To pursue the role of N782 and the CP domain at genomic CpG loci, we unbiasedly isolated pieces of genomic DNA by binding activity of immobilized KDM2A CXXC domain, and subsequently isolated the 312-bp promoter of the insulin-like growth factor-binding protein-like 1 (IGFBPL1) gene as a paradigm of CpG sequence. Selection criteria for the sequence were: (1) it is a highly CpG-rich sequence; (2) it is a short promoter sequence allowing us to easily monitor binding of the CP domain and its outcome; and (3) it is bound by CP both in vivo and in vitro. The promoter of the IGFBPL1 gene best fitted the criteria (Fig. 3a) among the sequences that we obtained by the enrichment. Therefore, we cloned the promoter region (312 bp) from the IGFBPL1 gene, and fused it to the reporter plasmid pGluc Basic 2 (Fig. 3a). The resulting construct, pIGFBPL1-312-Gluc, was transfected into HEK293T cells (instead of inefficiently transfectable keratinocytes) and the luciferase activity was assessed. The construct induced 2.5–4 fold more luciferase activity than the empty vector, confirming that the 312-bp DNA includes the promoter although the expression was not especially high. This low expression may be associated with the character of CGIs genes proximal to LAD22 or with competition of various nuclear proteins for the promoter that we describe later. By using pIGFBPL1–312-Gluc, we then investigated which domains interact with the 312 bp sequence. As shown in Fig. 3c, co-transfected pEGFP-NLSR, which additionally codes the KDM2A/N-782 N-terminal 80 amino acid sequence as a linker between EGFP and NLSR, slightly reduced the luciferase activity. However, pEGFP-KDM2A substantially reduced it and furthermore pEGFP-N782 did so even more strongly. Subsequently, we found that pEGFP-CPN could severely repress the CpG-rich promoter. Although pEGFP-CN also strongly repressed it, the repression was alleviated by removal of the N-terminal EGFP (Fig. 3e). Thus, CP binds and regulates the IGFBPL1 promoter. pEGFP-PN alone had no effect on the expression as expected from the result that PN did not bind to the GFBPL1 promoter (Figs 2e, 3c).

Figure 3
figure 3

Promoters of the IGFBPL1 and the DIP2B genes and their characterization. Promoters of both IGFBPL1 (a) and DIP2B (b) are underlined with broken line for DNase I hypersensitive site according to ENCODE data of UCSC browser. The 5′ 67-bp fragment of the DIP2B consisting of a few CpGs that were bound by CXXC during the affinity purification of genomic fragments. CpG, red); and A, T, and AT stretches, blue. (c) Luciferase activity expressed from pIGFBPL1-312-GLuc (blue) and the empty vector pGLuc Basic 2 (red) in HEK293T cells that were co-transfected with effector plasmids encoding N782 and the domains.
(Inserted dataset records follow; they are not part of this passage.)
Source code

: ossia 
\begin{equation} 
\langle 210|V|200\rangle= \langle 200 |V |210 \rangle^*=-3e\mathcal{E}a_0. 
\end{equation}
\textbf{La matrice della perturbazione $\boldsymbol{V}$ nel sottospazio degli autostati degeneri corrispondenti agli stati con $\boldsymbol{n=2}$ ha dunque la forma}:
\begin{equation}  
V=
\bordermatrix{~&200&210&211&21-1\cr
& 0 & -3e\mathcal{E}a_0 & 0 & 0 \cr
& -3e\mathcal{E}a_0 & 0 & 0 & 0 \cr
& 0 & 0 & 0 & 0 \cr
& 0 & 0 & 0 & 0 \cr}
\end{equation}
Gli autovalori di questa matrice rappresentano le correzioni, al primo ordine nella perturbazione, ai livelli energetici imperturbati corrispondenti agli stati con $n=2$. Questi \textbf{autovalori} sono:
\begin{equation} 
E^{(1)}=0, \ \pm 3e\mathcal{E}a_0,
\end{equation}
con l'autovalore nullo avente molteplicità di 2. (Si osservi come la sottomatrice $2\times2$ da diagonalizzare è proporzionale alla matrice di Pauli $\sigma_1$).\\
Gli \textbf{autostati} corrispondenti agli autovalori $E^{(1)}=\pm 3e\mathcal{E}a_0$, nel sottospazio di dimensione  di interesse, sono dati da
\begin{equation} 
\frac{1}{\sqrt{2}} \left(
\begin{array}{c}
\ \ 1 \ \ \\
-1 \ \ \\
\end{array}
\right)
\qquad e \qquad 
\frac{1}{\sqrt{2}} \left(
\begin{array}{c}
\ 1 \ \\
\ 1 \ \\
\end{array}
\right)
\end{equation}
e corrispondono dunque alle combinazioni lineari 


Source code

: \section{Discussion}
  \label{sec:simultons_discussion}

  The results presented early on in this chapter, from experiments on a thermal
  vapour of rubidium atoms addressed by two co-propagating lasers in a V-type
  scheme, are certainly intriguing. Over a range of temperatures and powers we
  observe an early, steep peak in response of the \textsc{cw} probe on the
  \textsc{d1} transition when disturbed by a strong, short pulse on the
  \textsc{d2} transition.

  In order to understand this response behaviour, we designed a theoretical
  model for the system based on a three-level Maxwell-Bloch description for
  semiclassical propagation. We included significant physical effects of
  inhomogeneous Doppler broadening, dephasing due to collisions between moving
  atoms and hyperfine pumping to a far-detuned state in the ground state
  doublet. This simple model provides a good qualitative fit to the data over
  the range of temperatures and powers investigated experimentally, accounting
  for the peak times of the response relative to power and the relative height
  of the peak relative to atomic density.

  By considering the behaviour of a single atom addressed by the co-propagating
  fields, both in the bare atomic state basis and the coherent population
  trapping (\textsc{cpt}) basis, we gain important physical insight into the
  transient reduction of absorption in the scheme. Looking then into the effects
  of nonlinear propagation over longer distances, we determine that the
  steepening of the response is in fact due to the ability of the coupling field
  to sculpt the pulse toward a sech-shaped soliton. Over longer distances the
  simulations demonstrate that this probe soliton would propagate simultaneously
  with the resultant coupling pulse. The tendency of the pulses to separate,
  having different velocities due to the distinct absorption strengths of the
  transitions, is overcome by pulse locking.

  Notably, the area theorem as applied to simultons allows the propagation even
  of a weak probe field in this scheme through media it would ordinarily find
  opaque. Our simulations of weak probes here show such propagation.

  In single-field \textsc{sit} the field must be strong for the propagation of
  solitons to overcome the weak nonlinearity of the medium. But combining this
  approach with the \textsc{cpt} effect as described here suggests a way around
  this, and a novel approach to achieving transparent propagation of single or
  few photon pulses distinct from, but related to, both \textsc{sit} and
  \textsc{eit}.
The activity of the culture co-transfected with pIGFBPL1-312-GLuc and pEGFP-NLSR is defined as 1.0. Small * shows EGFP. (d) Luciferase activity expressed from pDIP2B-557-Gluc and the empty vector. (e) The same-type experiment as in (c) but co-transfected effector plasmids were free of the EGFP tag sequence. Large * shows a significant difference by t-test (p < 0.05, n = 4).

To compare behavior of CP at the CpG-rich promoter with that at a CpG-poor promoter, we selected the disco interacting protein2 homolog B (DIP2B) gene from the collection made by affinity chromatography (see Fig. 3b legend) and fused the 557-bp promoter to the Gluc reporter gene (Fig. 3b). The first 312-bp region of the promoter contained only 11 CpG and had many A, T and AT stretches. The resulting construct, pDIP2B-Gluc-557, gave rise to 10-fold higher luciferase activity than the empty vector (Fig. 3d). The activity was strongly decreased by pEGFP-NLSR presumably via involvement of KDM2A/N782 N-terminal 80 sequence, but the residual activity was not reduced further by pEGFP-CPN. Thus, the CP domain does not have a role in regulation of the CpG-poor DIP2B promoter, but it has separate regulation.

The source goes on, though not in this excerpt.